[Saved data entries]
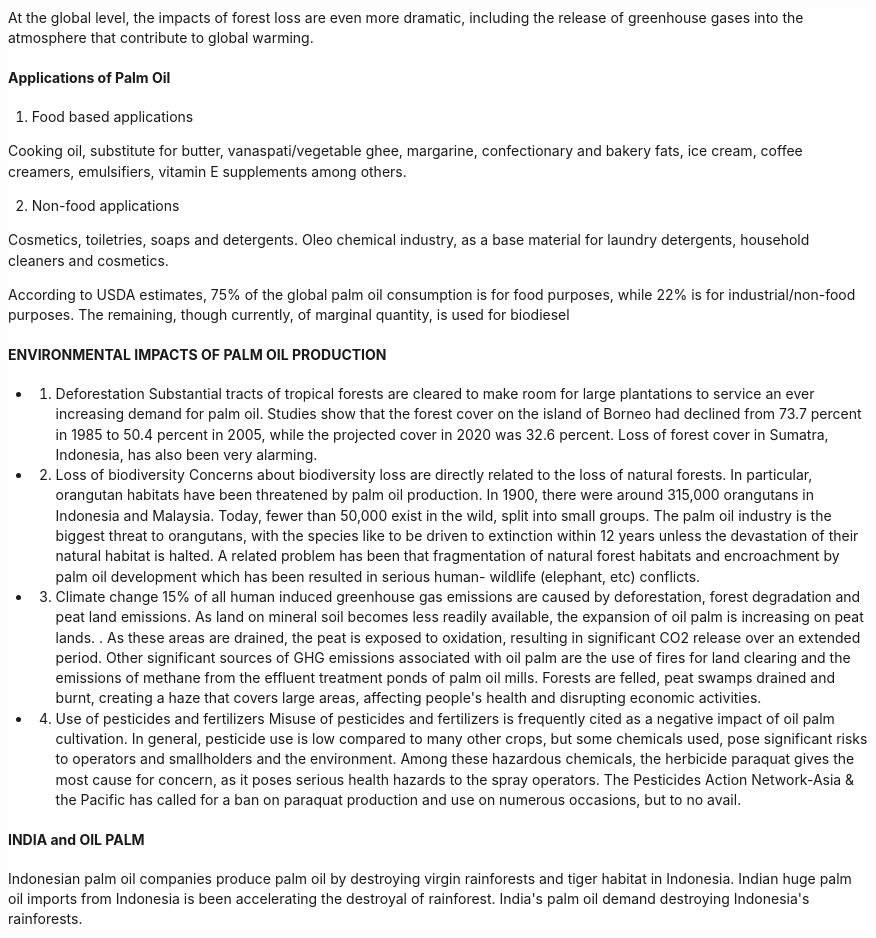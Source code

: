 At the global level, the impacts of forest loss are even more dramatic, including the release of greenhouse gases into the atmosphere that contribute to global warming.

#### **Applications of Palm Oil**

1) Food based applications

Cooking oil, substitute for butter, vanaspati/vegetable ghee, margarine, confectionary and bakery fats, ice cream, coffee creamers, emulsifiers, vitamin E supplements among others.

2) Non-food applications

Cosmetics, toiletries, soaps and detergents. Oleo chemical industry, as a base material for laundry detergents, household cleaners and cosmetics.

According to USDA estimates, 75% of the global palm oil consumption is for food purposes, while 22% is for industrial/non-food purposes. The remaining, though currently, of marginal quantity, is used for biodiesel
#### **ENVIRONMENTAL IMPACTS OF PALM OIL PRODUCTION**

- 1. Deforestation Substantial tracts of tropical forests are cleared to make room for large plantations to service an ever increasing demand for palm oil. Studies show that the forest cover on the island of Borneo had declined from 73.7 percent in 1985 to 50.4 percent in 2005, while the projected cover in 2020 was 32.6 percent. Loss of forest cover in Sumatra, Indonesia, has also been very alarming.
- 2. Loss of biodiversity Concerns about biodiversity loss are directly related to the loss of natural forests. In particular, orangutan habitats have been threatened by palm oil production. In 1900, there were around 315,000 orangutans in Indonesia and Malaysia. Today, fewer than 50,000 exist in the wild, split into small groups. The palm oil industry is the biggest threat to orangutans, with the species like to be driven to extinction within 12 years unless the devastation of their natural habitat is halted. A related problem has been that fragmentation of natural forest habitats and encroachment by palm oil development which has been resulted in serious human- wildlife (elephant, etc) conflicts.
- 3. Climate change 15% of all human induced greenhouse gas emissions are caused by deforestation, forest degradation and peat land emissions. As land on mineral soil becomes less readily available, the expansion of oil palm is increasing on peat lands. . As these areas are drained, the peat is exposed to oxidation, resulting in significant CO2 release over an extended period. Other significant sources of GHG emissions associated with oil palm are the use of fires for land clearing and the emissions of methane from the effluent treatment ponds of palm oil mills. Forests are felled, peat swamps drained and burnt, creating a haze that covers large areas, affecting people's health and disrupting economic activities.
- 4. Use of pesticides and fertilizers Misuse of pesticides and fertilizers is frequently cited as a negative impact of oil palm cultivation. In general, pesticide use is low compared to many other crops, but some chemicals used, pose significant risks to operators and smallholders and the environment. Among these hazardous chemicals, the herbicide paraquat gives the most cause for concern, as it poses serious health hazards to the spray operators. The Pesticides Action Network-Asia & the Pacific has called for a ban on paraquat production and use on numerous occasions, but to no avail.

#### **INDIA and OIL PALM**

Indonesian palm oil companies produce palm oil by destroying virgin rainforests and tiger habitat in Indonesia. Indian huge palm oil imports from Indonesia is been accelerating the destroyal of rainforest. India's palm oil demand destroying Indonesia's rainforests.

**Task objective**
The copy must match each record exactly, apart from the images, which stay out.

**Written reply**
Source code

: At the global level, the impacts of forest loss are even more dramatic, including the release of greenhouse gases into the atmosphere that contribute to global warming.

#### **Applications of Palm Oil**

1) Food based applications

Cooking oil, substitute for butter, vanaspati/vegetable ghee, margarine, confectionary and bakery fats, ice cream, coffee creamers, emulsifiers, vitamin E supplements among others.

2) Non-food applications

Cosmetics, toiletries, soaps and detergents. Oleo chemical industry, as a base material for laundry detergents, household cleaners and cosmetics.

According to USDA estimates, 75% of the global palm oil consumption is for food purposes, while 22% is for industrial/non-food purposes. The remaining, though currently, of marginal quantity, is used for biodiesel
#### **ENVIRONMENTAL IMPACTS OF PALM OIL PRODUCTION**

- 1. Deforestation Substantial tracts of tropical forests are cleared to make room for large plantations to service an ever increasing demand for palm oil. Studies show that the forest cover on the island of Borneo had declined from 73.7 percent in 1985 to 50.4 percent in 2005, while the projected cover in 2020 was 32.6 percent. Loss of forest cover in Sumatra, Indonesia, has also been very alarming.
- 2. Loss of biodiversity Concerns about biodiversity loss are directly related to the loss of natural forests. In particular, orangutan habitats have been threatened by palm oil production. In 1900, there were around 315,000 orangutans in Indonesia and Malaysia. Today, fewer than 50,000 exist in the wild, split into small groups. The palm oil industry is the biggest threat to orangutans, with the species like to be driven to extinction within 12 years unless the devastation of their natural habitat is halted. A related problem has been that fragmentation of natural forest habitats and encroachment by palm oil development which has been resulted in serious human- wildlife (elephant, etc) conflicts.
- 3. Climate change 15% of all human induced greenhouse gas emissions are caused by deforestation, forest degradation and peat land emissions. As land on mineral soil becomes less readily available, the expansion of oil palm is increasing on peat lands. . As these areas are drained, the peat is exposed to oxidation, resulting in significant CO2 release over an extended period. Other significant sources of GHG emissions associated with oil palm are the use of fires for land clearing and the emissions of methane from the effluent treatment ponds of palm oil mills. Forests are felled, peat swamps drained and burnt, creating a haze that covers large areas, affecting people's health and disrupting economic activities.
- 4. Use of pesticides and fertilizers Misuse of pesticides and fertilizers is frequently cited as a negative impact of oil palm cultivation. In general, pesticide use is low compared to many other crops, but some chemicals used, pose significant risks to operators and smallholders and the environment. Among these hazardous chemicals, the herbicide paraquat gives the most cause for concern, as it poses serious health hazards to the spray operators. The Pesticides Action Network-Asia & the Pacific has called for a ban on paraquat production and use on numerous occasions, but to no avail.

#### **INDIA and OIL PALM**

Indonesian palm oil companies produce palm oil by destroying virgin rainforests and tiger habitat in Indonesia. Indian huge palm oil imports from Indonesia is been accelerating the destroyal of rainforest. India's palm oil demand destroying Indonesia's rainforests.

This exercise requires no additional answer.